Declaring independence

It wasn't easy to balance American interests in the Mideast after the war. The United States had millions of dollars invested in military bases in Saudi Arabia and already was proposing an oil pipeline from the Arabian Peninsula to the Mediterranean. But many Americans were urging President Harry Truman to remember the displaced Jews.

In his autobiography, Truman said he figured he could watch out for America's long-range interests and still help "those unfortunate victims of persecution find a home."

It took two years for the world powers to formulate a plan.

Palestine would be two distinct states, Arab and Jewish, the U.N. General Assembly decided. The Jewish state would be a narrow band along the coast, in the north reaching inland to the Sea of Galilee, and in the south encompassing the Negev Desert. The Arab state would be Gaza, the West Bank of the Jordan River and a piece of land to the north, bordering on Lebanon. Jerusalem would be an international city administered by the U.N. The British would leave.

It was a mild November evening in 1947 when news of the U.N. agreement reached the people who lived in Palestine.

In the Jewish neighborhoods of Jerusalem and Tel Aviv, the people cheered and cried with joy and danced in the streets. There was no cheering in the Arab neighborhoods. There, the plan was denounced with gunfire and promises to throw the Jews into the sea.

Tel Aviv's outskirts were soon under sniper fire; Jerusalem's commercial center was looted and set ablaze. It would not have appeared difficult for the Arabs to make good their promise to push the Jews into the Mediterranean. Most of the Zionist immigrants had settled along the coast. Most of the country they decided to call Israel -- after the Old Testament Kingdom of Israel -- was surrounded by Arab nations with a combined population outnumbering them 60-to-1.

Historians say the British authorities, eager to end their mandate and go home in May, largely ignored the guerrilla warfare that raged around them after the U.N. decision.

Arab irregular bands shot up Jewish buses, strewed nails on roadways frequented by the British and stationed snipers on the walls of the Old City above Jerusalem's busiest streets. Jewish underground agents bombed cafes favored by the British and strafed Arab neighborhoods. Assassinations were matter of course.

As the British prepared to leave, they turned many of their military emplacements and police stations over to the Arabs. Worse, as far as the Jews were concerned, the British tried to quash the Haganah, confiscating weapons caches and arresting Haganah leaders.

The British lowered the Union Jack in Jerusalem for the last time on May 14, 1948.

At 4 that afternoon in Tel Aviv, Prime Minister David Ben Gurion read the declaration of Israeli independence.

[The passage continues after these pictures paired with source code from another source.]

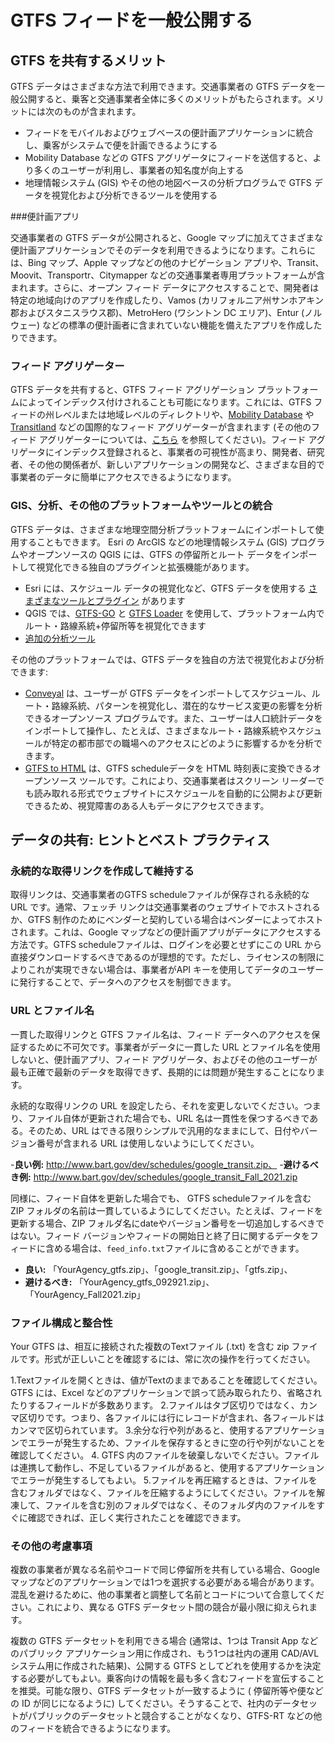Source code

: # GTFS フィードを一般公開する

## GTFS を共有するメリット

GTFS データはさまざまな方法で利用できます。交通事業者の GTFS データを一般公開すると、乗客と交通事業者全体に多くのメリットがもたらされます。メリットには次のものが含まれます。

- フィードをモバイルおよびウェブベースの便計画アプリケーションに統合し、乗客がシステムで便を計画できるようにする
- Mobility Database などの GTFS アグリゲータにフィードを送信すると、より多くのユーザーが利用し、事業者の知名度が向上する
- 地理情報システム (GIS) やその他の地図ベースの分析プログラムで GTFS データを視覚化および分析できるツールを使用する

###便計画アプリ

交通事業者の GTFS データが公開されると、Google マップに加えてさまざまな便計画アプリケーションでそのデータを利用できるようになります。これらには、Bing マップ、Apple マップなどの他のナビゲーション アプリや、Transit、Moovit、Transportr、Citymapper などの交通事業者専用プラットフォームが含まれます。さらに、オープン フィード データにアクセスすることで、開発者は特定の地域向けのアプリを作成したり、Vamos (カリフォルニア州サンホアキン郡およびスタニスラウス郡)、MetroHero (ワシントン DC エリア)、Entur (ノルウェー) などの標準の便計画者に含まれていない機能を備えたアプリを作成したりできます。

### フィード アグリゲーター

GTFS データを共有すると、GTFS フィード アグリゲーション プラットフォームによってインデックス付けされることも可能になります。これには、GTFS フィードの州レベルまたは地域レベルのディレクトリや、[Mobility Database](https://database.mobilitydata.org/) や [Transitland](https://www.transit.land/) などの国際的なフィード アグリゲーターが含まれます (その他のフィード アグリゲーターについては、[こちら](../../resources/data) を参照してください)。フィード アグリゲータにインデックス登録されると、事業者の可視性が高まり、開発者、研究者、その他の関係者が、新しいアプリケーションの開発など、さまざまな目的で事業者のデータに簡単にアクセスできるようになります。

### GIS、分析、その他のプラットフォームやツールとの統合

GTFS データは、さまざまな地理空間分析プラットフォームにインポートして使用することもできます。 Esri の ArcGIS などの地理情報システム (GIS) プログラムやオープンソースの QGIS には、GTFS の停留所とルート データをインポートして視覚化できる独自のプラグインと拡張機能があります。

- Esri には、スケジュール データの視覚化など、GTFS データを使用する [さまざまなツールとプラグイン](https://github.com/Esri/public-transit-tools) があります
- QGIS では、[GTFS-GO](https://plugins.qgis.org/plugins/GTFS-GO-master/) と [GTFS Loader](https://plugins.qgis.org/plugins/GTFS_Loader/) を使用して、プラットフォーム内でルート・路線系統+停留所等を視覚化できます 
- [追加の分析ツール](../../resources/agency-tools)

その他のプラットフォームでは、GTFS データを独自の方法で視覚化および分析できます:

- [Conveyal](https://conveyal.com/) は、ユーザーが GTFS データをインポートしてスケジュール、ルート・路線系統、パターンを視覚化し、潜在的なサービス変更の影響を分析できるオープンソース プログラムです。また、ユーザーは人口統計データをインポートして操作し、たとえば、さまざまなルート・路線系統やスケジュールが特定の都市部での職場へのアクセスにどのように影響するかを分析できます。
- [GTFS to HTML](https://gtfstohtml.com/) は、GTFS scheduleデータを HTML 時刻表に変換できるオープンソース ツールです。これにより、交通事業者はスクリーン リーダーでも読み取れる形式でウェブサイトにスケジュールを自動的に公開および更新できるため、視覚障害のある人もデータにアクセスできます。

## データの共有: ヒントとベスト プラクティス

### 永続的な取得リンクを作成して維持する 

取得リンクは、交通事業者のGTFS scheduleファイルが保存される永続的な URL です。通常、フェッチ リンクは交通事業者のウェブサイトでホストされるか、GTFS 制作のためにベンダーと契約している場合はベンダーによってホストされます。これは、Google マップなどの便計画アプリがデータにアクセスする方法です。GTFS scheduleファイルは、ログインを必要とせずにこの URL から直接ダウンロードするべきであるのが理想的です。ただし、ライセンスの制限によりこれが実現できない場合は、事業者がAPI キーを使用してデータのユーザーに発行することで、データへのアクセスを制御できます。

### URL とファイル名

一貫した取得リンクと GTFS ファイル名は、フィード データへのアクセスを保証するために不可欠です。事業者がデータに一貫した URL とファイル名を使用しないと、便計画アプリ、フィード アグリゲータ、およびその他のユーザーが最も正確で最新のデータを取得できず、長期的には問題が発生することになります。

永続的な取得リンクの URL を設定したら、それを変更しないでください。つまり、ファイル自体が更新された場合でも、URL 名は一貫性を保つするべきである。そのため、URL はできる限りシンプルで汎用的なままにして、日付やバージョン番号が含まれる URL は使用しないようにしてください。

-**良い例:** http://www.bart.gov/dev/schedules/google_transit.zip、
-**避けるべき例:** http://www.bart.gov/dev/schedules/google_transit_Fall_2021.zip

同様に、フィード自体を更新した場合でも、 GTFS scheduleファイルを含む ZIP フォルダの名前は一貫しているようにしてください。たとえば、フィードを更新する場合、ZIP フォルダ名にdateやバージョン番号を一切追加しするべきではない。フィード バージョンやフィードの開始日と終了日に関するデータをフィードに含める場合は、`feed_info.txt`ファイルに含めることができます。

- **良い:** 「YourAgency_gtfs.zip」、「google_transit.zip」、「gtfs.zip」、
- **避けるべき:** 「YourAgency_gtfs_092921.zip」、「YourAgency_Fall2021.zip」


### ファイル構成と整合性

Your GTFS は、相互に接続された複数のTextファイル (.txt) を含む zip ファイルです。形式が正しいことを確認するには、常に次の操作を行ってください。

 1.Textファイルを開くときは、値がTextのままであることを確認してください。GTFS には、Excel などのアプリケーションで誤って読み取られたり、省略されたりするフィールドが多数あります。
 2.ファイルはタブ区切りではなく、カンマ区切りです。つまり、各ファイルには行にレコードが含まれ、各フィールドはカンマで区切られています。
 3.余分な行や列があると、使用するアプリケーションでエラーが発生するため、ファイルを保存するときに空の行や列がないことを確認してください。
 4. GTFS 内のファイルを破棄しないでください。ファイルは連携して動作し、不足しているファイルがあると、使用するアプリケーションでエラーが発生するしてもよい。
 5.ファイルを再圧縮するときは、ファイルを含むフォルダではなく、ファイルを圧縮するようにしてください。ファイルを解凍して、ファイルを含む別のフォルダではなく、そのフォルダ内のファイルをすぐに確認できれば、正しく実行されたことを確認できます。


### その他の考慮事項

複数の事業者が異なる名前やコードで同じ停留所を共有している場合、Google マップなどのアプリケーションでは1つを選択する必要がある場合があります。混乱を避けるために、他の事業者と調整して名前とコードについて合意してください。これにより、異なる GTFS データセット間の競合が最小限に抑えられます。

複数の GTFS データセットを利用できる場合 (通常は、1つは Transit App などのパブリック アプリケーション用に作成され、もう1つは社内の運用 CAD/AVL システム用に作成された結果)、公開する GTFS としてどれを使用するかを決定する必要がしてもよい。乗客向けの情報を最も多く含むフィードを宣伝することを推奨。可能な限り、GTFS データセットが一致するように ( 停留所等や便などの ID が同じになるように) してください。そうすることで、社内のデータセットがパブリックのデータセットと競合することがなくなり、GTFS-RT などの他のフィードを統合できるようになります。
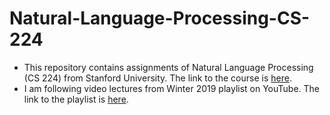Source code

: # Natural-Language-Processing-CS-224
* This repository contains assignments of Natural Language Processing (CS 224) from Stanford University. The link to the course is [here](https://www.youtube.com/playlist?list=PLoROMvodv4rOhcuXMZkNm7j3fVwBBY42z).
* I am following video lectures from Winter 2019 playlist on YouTube. The link to the playlist is [here](https://www.youtube.com/playlist?list=PLoROMvodv4rOhcuXMZkNm7j3fVwBBY42z).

The place and time of the announcement were kept secret until the last minute for fear of sabotage. It was done in a bare room in the Tel Aviv Museum, before a small audience, most of whom had been notified by phone. They sat on chairs borrowed from a nearby coffeehouse, one historian wrote, and Ben Gurion read his statement into a microphone borrowed minutes before from a radio shop around the corner. He stood beneath a portrait of Theodor Herzl, the 19th-century founder of modern Zionism.

The state of Israel extended a hand "in peace and neighborliness to all the neighboring states and their peoples," Ben Gurion said, and he invited the Arabs "to cooperate with the independent Jewish nation for the common good of all."

Ruth Or remembers there was no dancing in the streets. There was only fear and danger.

That night, Egyptian, Syrian and Lebanese forces crossed into Israel, joined by Iraqi troops and Transjordan's Arab Legion. The next day, Tel Aviv and the other Jewish settlements were bombed.

The war, which Israelis call the 1948 War of Independence, became the first of many with Arabs from neighboring countries and with the Palestinians, as those Arabs who lived in the West Bank region, Gaza or refugee centers in Transjordan began to be called.

It is the war Ruth Or is most familiar with.